After recently watching the movie Indiana Jones and the Last Crusade with my sons, a thought hit me. In the movie, Indiana accidently comes across the gigantic map room where Nazis are secretly planning their conquests. Leaders and rulers – and everyday citizens – throughout history (like Winston Churchill, for example) have had map rooms. My students needed one too.
As a history teacher at Waterdown District High School in Hamilton, Ontario, so much of what I teach requires an engagement with geography. For the student of history (especially for the tactile learners), a gigantic map of Europe that is present during every lesson would allow each student to chart the progression of events from the Schlieffen Plan of the early 20th century, to Hitler’s conquest of Europe, to the spread and location of the concentration camp system, to the division of Europe in the Cold War.

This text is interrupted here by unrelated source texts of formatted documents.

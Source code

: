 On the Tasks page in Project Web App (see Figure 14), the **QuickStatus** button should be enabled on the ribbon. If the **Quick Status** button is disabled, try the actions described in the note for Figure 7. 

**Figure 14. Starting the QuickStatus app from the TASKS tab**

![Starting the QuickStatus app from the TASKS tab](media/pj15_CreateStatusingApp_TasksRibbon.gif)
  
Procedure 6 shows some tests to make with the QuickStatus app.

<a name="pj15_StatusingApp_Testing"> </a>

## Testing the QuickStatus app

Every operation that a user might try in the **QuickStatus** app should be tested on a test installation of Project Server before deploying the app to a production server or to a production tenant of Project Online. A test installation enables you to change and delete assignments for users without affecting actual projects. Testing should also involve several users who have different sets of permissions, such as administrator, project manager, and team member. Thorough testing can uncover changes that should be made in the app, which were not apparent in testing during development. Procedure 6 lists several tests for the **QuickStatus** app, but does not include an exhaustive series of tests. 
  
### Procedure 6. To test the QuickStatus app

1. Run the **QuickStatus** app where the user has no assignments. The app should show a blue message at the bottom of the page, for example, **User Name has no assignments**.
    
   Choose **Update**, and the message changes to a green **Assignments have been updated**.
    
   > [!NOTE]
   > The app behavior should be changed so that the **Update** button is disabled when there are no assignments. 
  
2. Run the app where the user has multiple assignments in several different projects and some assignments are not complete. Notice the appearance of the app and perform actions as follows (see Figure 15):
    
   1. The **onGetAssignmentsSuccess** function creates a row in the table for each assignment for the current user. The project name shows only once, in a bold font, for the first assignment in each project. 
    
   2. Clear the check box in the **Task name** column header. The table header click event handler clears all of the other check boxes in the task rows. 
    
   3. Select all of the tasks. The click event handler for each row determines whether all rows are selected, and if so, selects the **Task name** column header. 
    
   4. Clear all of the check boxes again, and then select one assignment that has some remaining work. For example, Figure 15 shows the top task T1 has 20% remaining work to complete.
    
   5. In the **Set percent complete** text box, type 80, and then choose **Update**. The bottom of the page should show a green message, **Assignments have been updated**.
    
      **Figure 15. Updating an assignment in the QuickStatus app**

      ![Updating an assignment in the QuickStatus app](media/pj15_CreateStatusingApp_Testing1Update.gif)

This year my students and I built a map for our classroom – a huge one, and one that is interactive. Asking a grade 10 student to find Sudetenland on a map can be tough, but putting a puzzle piece in their hands that contains the area and asking them to build it….well that’s another story!

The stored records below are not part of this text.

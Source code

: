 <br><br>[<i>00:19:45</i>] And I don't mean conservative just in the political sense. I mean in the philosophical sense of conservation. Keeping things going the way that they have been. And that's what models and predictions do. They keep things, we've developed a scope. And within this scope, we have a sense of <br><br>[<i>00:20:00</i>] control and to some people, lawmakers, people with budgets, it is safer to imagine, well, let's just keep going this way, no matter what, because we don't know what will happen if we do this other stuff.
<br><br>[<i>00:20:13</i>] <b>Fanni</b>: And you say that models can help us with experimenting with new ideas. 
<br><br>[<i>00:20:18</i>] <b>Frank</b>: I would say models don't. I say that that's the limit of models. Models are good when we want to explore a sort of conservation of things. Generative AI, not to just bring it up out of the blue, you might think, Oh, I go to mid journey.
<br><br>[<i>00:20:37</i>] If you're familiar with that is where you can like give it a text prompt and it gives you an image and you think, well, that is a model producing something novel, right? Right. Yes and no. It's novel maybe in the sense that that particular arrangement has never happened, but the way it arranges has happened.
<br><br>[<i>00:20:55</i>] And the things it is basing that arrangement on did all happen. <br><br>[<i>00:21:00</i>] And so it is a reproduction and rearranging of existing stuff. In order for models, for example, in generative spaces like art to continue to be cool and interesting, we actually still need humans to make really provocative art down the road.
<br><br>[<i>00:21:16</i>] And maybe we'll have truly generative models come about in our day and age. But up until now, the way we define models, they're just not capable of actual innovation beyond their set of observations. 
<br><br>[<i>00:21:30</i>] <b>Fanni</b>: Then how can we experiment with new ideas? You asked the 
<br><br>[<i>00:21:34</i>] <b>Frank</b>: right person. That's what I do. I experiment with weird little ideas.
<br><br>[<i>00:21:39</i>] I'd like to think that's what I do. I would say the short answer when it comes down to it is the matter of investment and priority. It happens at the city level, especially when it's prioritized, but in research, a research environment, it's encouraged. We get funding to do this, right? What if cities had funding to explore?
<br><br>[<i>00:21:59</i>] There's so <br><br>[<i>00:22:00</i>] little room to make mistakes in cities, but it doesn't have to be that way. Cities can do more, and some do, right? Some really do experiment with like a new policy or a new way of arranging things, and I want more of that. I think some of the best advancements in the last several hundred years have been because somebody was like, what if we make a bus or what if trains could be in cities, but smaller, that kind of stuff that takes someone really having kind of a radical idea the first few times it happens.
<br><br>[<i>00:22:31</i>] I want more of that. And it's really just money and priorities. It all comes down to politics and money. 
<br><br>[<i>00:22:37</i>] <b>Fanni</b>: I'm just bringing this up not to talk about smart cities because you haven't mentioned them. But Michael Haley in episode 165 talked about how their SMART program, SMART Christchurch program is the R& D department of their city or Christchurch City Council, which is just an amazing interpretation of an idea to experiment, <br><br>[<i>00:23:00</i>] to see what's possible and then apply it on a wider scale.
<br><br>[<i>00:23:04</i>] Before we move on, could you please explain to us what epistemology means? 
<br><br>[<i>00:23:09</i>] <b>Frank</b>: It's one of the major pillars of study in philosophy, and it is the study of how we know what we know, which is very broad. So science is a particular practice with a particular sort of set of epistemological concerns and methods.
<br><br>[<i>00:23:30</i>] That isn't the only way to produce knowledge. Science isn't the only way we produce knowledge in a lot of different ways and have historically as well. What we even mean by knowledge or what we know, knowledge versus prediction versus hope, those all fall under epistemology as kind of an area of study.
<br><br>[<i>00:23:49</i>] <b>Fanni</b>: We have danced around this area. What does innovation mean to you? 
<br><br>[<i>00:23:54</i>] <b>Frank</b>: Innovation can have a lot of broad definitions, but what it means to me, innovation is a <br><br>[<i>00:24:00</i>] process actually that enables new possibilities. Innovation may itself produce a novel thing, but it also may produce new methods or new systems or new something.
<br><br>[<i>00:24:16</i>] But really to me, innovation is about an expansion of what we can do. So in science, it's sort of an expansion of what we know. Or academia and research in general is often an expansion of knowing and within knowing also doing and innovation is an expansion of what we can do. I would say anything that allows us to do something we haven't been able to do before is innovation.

We built our map out of three4’X8’ panels. Together it is 12’X8’. It lies on the floor and has all of the areas covered by a standard 1914 map. We created an overlay for 1919, which allowed students to see how the area changed over the course of World War One. Over this we made cut outs of places like the Rhineland and Sudetenland, areas that came into formation in the years following the war. We will add these as we study the years after 1936. Although the post-Versailles map is colorful, the pieces of Hitler’s conquests are black. They chart the Nazi conquest of Europe one puzzle piece at a time. Czechoslovakia will be blue for example, but will have three black overlay pieces: Sudetenland, the protectorates of Bohemia and Moravia, and Slovakia. The other important tool this map can provide is to show the extensive concentration/death camp system. It always amazes young people how many camps there actually were. So students can read about life in the camps and research the history of what led to the camps, and then go to the map, walk on it, and physically make marks to the areas where the camps were located. It becomes a hands-on way for students to see how extensive the Nazi system of repression was and how it grew over time.
Interested in doing something similar in your classroom?
You will need:
- Three 4’ X 8’ plywood/particle boards. CAUTION: plywood warps over time and may not stay aligned. Building centers often have cheaper and more warp resistant materials like particle board.
- Paint. Choose a few primary colors and go to town. Use the same color for Belgium, Sweden, and Switzerland for neutrality (Yellow).
- Varethane or similar varnish. Careful…consult your paint store in order to get the correct product that will not distort your colors underneath.
- Strong and colorful Sharpies or markers for writing place names.
- Lay the three 4’ X 8’ plywood sheets on the ground and paint a light blue base coat for the oceans.
- Project an overhead of the maps you will be using. Prop the three panels up and trace the map of 1914 Europe. Now take two more panels and place them in front of middle, central, and Eastern Europe (you won’t need to change the western panel as Spain, Portugal, Ireland, and the UK do not radically change). Now trace Europe 1919. Now you may use a sixth and seventh panel to trace out Hitler’s conquests. (NOTE: Maps of 1914 and 1919 must be the same ratio.)
- Invite students (thank you to my volunteers Abigail and Jessie) to paint the countries.
- Meanwhile you (the teacher) must cut out the overlay pieces. (NOTE: the ‘puzzle pieces must also be of the same ratio and be cut out so that they match up together. In order for the pieces to fit together, they must be cut out from each other and share the same border. Simply tracing and cutting out pieces on what you think is the same size will give you headaches. I learned this the hard way.)
- Paint and label.
- Varathane or varnish the whole thing.
We are in a world of technology and change. Yet the student engagement with a puzzle; a map on the floor that greets them every morning with the next lesson, provides continuity in learning as well as a tactile engagement in history.
Rob Flosman is assistant head of history at Waterdown District High School in Hamilton, Ontario. He is the recipient of a 2013 Margot Stern Strom Innovation Grant from Facing History and Ourselves. This post is part of a series on our sister blog, InterFacing, that highlights the classroom and school work of the 2013 Margot Stern Strom Innovation Grant winners. These teachers are thinking outside the box to transform schools and impact student learning and their projects are helping students worldwide to become more active, concerned citizens.